Exercise objective: Every line of the records below from the line with "1. 発話が追加されたら、***01/01/1901*** を選び、表示されるドロップダウン" up to and including the line with "1. トレーニングが完了した場合、ジョブの **[状態]**" must be reproduced exactly, and no line outside that range.

Information provided:
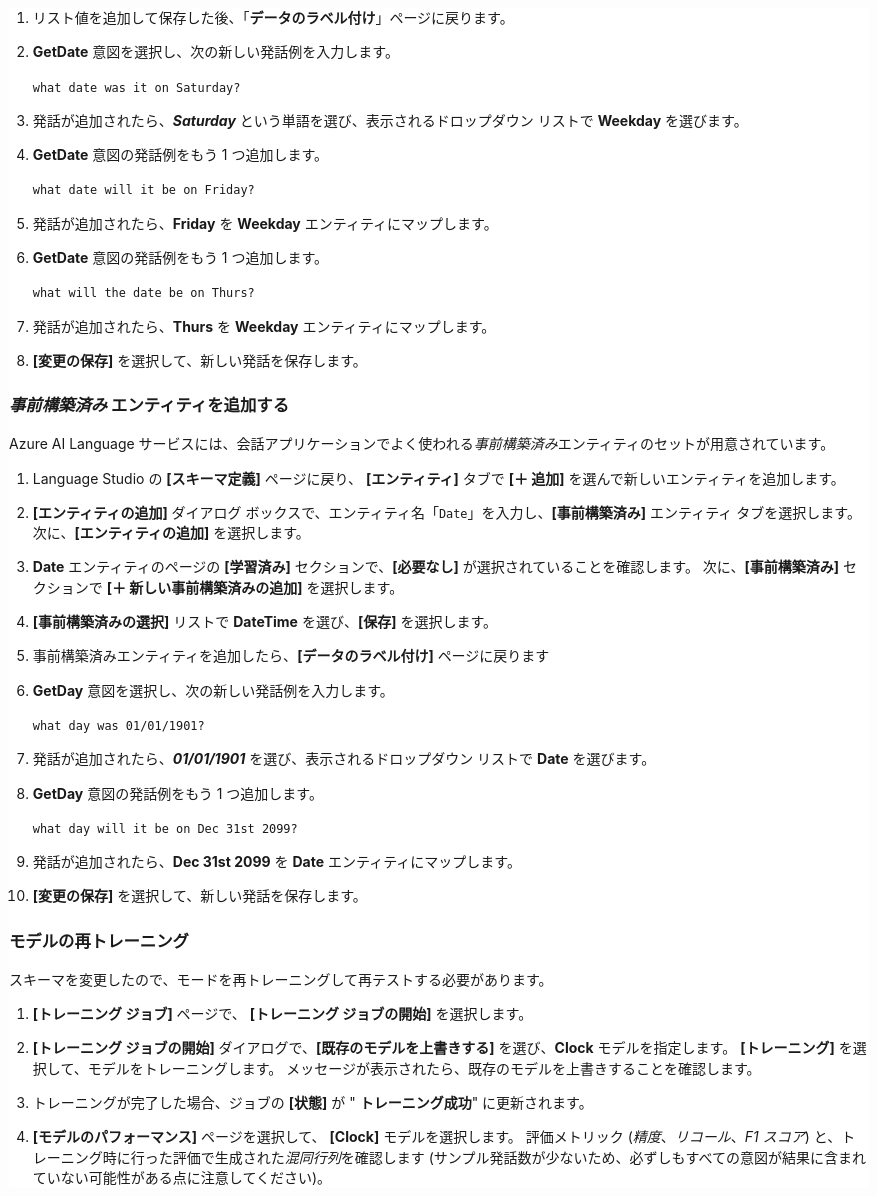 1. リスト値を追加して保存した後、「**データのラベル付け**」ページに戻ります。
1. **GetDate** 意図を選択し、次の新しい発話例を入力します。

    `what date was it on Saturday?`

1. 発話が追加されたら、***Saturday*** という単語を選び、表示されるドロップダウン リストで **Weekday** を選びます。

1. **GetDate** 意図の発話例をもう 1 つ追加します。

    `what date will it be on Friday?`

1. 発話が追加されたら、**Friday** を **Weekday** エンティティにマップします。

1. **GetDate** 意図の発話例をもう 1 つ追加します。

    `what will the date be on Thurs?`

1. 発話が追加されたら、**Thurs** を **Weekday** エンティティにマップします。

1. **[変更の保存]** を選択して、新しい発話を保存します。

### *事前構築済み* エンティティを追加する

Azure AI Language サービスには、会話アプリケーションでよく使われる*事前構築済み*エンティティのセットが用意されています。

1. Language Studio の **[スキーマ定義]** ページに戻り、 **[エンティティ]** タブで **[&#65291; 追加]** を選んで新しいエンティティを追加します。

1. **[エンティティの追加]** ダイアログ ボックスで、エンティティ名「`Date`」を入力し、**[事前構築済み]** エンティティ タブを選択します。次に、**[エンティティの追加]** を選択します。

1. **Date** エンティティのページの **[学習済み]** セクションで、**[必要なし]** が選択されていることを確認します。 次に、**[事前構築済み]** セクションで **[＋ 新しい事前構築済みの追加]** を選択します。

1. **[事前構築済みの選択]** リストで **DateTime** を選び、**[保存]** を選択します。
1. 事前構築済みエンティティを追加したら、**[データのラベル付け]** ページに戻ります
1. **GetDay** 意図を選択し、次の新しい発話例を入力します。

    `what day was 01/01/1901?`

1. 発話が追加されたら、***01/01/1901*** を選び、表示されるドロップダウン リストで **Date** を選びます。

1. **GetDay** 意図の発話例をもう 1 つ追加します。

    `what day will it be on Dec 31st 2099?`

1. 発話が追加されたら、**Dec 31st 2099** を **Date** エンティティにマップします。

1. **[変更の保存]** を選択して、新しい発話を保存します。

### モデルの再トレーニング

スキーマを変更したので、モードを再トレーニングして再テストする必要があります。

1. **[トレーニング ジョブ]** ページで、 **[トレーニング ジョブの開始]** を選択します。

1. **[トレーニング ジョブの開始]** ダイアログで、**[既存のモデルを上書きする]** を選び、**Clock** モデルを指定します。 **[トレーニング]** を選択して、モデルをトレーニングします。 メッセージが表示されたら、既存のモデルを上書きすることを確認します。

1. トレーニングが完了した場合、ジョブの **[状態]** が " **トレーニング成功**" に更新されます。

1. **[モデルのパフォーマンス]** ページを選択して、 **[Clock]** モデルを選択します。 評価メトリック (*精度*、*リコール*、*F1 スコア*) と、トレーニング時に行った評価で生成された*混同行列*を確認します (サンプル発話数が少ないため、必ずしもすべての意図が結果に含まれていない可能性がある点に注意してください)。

...

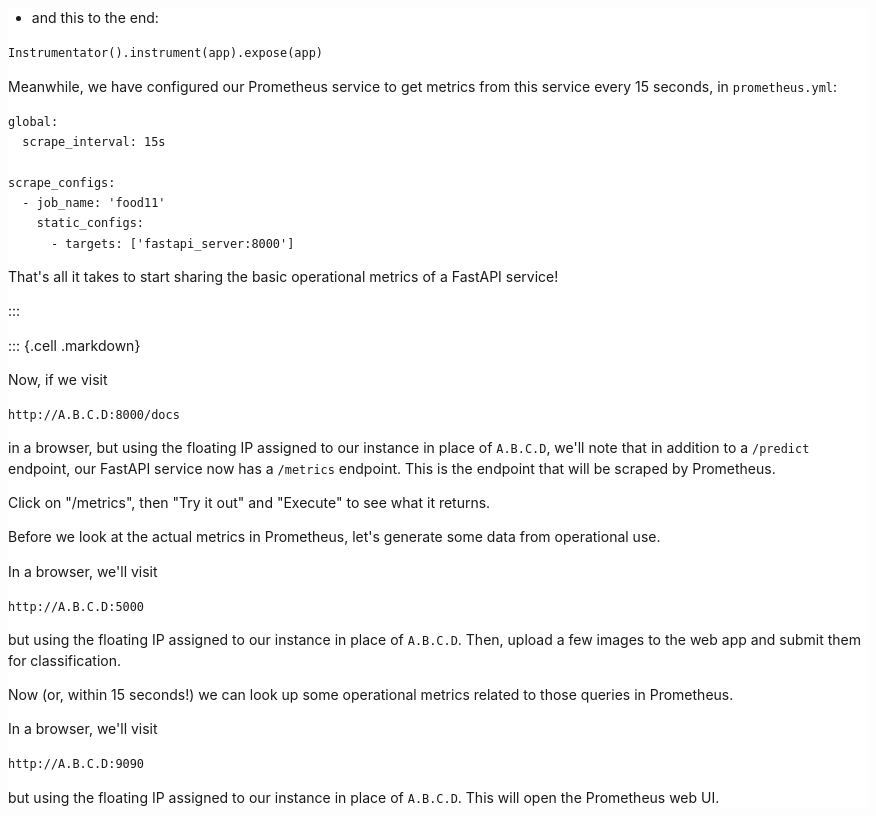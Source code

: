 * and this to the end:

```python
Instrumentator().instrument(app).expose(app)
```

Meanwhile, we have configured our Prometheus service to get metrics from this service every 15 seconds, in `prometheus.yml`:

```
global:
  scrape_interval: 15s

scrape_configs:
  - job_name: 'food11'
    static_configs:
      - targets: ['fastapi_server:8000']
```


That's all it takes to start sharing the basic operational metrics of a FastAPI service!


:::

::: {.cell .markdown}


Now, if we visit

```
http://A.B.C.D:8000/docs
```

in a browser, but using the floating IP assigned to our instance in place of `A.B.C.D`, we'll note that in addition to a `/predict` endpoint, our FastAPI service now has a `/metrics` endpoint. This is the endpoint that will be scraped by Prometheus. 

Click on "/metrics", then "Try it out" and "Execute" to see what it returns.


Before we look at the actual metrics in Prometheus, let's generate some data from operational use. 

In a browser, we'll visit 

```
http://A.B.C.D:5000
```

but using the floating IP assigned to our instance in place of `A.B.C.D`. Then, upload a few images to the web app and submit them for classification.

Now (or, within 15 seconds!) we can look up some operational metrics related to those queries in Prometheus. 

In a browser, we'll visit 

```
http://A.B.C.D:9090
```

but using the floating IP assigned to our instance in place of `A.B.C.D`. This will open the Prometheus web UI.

Completed task:
1. 発話が追加されたら、***01/01/1901*** を選び、表示されるドロップダウン リストで **Date** を選びます。

1. **GetDay** 意図の発話例をもう 1 つ追加します。

    `what day will it be on Dec 31st 2099?`

1. 発話が追加されたら、**Dec 31st 2099** を **Date** エンティティにマップします。

1. **[変更の保存]** を選択して、新しい発話を保存します。

### モデルの再トレーニング

スキーマを変更したので、モードを再トレーニングして再テストする必要があります。

1. **[トレーニング ジョブ]** ページで、 **[トレーニング ジョブの開始]** を選択します。

1. **[トレーニング ジョブの開始]** ダイアログで、**[既存のモデルを上書きする]** を選び、**Clock** モデルを指定します。 **[トレーニング]** を選択して、モデルをトレーニングします。 メッセージが表示されたら、既存のモデルを上書きすることを確認します。

1. トレーニングが完了した場合、ジョブの **[状態]** が " **トレーニング成功**" に更新されます。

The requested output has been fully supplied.